Start of SUPPLIED DATA

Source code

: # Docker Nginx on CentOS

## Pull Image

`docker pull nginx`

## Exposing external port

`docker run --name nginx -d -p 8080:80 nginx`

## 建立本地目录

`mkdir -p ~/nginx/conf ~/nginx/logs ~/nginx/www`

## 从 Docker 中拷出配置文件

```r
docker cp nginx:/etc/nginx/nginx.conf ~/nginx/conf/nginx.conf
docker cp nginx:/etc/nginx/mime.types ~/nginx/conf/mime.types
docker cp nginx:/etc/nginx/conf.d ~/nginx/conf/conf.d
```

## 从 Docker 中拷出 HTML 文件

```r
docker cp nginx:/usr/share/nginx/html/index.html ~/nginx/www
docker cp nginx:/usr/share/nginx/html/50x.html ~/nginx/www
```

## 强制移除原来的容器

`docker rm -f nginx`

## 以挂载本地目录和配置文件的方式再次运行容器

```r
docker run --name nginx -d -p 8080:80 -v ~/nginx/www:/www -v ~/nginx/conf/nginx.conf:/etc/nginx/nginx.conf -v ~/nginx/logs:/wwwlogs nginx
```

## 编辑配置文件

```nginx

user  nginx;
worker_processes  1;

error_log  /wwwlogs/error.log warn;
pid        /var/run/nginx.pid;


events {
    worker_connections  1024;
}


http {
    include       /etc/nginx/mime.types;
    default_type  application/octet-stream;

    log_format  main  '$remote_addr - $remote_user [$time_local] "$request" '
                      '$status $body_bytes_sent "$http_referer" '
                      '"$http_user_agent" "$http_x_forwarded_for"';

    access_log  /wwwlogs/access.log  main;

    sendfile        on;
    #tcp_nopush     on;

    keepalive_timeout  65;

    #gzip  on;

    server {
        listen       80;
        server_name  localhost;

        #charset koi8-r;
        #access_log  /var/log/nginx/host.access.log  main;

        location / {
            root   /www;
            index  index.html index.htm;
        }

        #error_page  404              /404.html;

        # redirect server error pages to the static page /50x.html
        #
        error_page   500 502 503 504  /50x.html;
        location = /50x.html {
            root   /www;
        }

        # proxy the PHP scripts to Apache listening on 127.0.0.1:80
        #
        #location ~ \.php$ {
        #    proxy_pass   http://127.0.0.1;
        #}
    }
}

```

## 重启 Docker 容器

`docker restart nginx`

End of SUPPLIED DATA

Your answer should be the lines from the one containing "## 以挂载本地目录和配置文件的方式再次运行容器" to the end of the entries above, restated exactly and alone.

## 以挂载本地目录和配置文件的方式再次运行容器

```r
docker run --name nginx -d -p 8080:80 -v ~/nginx/www:/www -v ~/nginx/conf/nginx.conf:/etc/nginx/nginx.conf -v ~/nginx/logs:/wwwlogs nginx
```

## 编辑配置文件

```nginx

user  nginx;
worker_processes  1;

error_log  /wwwlogs/error.log warn;
pid        /var/run/nginx.pid;


events {
    worker_connections  1024;
}


http {
    include       /etc/nginx/mime.types;
    default_type  application/octet-stream;

    log_format  main  '$remote_addr - $remote_user [$time_local] "$request" '
                      '$status $body_bytes_sent "$http_referer" '
                      '"$http_user_agent" "$http_x_forwarded_for"';

    access_log  /wwwlogs/access.log  main;

    sendfile        on;
    #tcp_nopush     on;

    keepalive_timeout  65;

    #gzip  on;

    server {
        listen       80;
        server_name  localhost;

        #charset koi8-r;
        #access_log  /var/log/nginx/host.access.log  main;

        location / {
            root   /www;
            index  index.html index.htm;
        }

        #error_page  404              /404.html;

        # redirect server error pages to the static page /50x.html
        #
        error_page   500 502 503 504  /50x.html;
        location = /50x.html {
            root   /www;
        }

        # proxy the PHP scripts to Apache listening on 127.0.0.1:80
        #
        #location ~ \.php$ {
        #    proxy_pass   http://127.0.0.1;
        #}
    }
}

```

## 重启 Docker 容器

`docker restart nginx`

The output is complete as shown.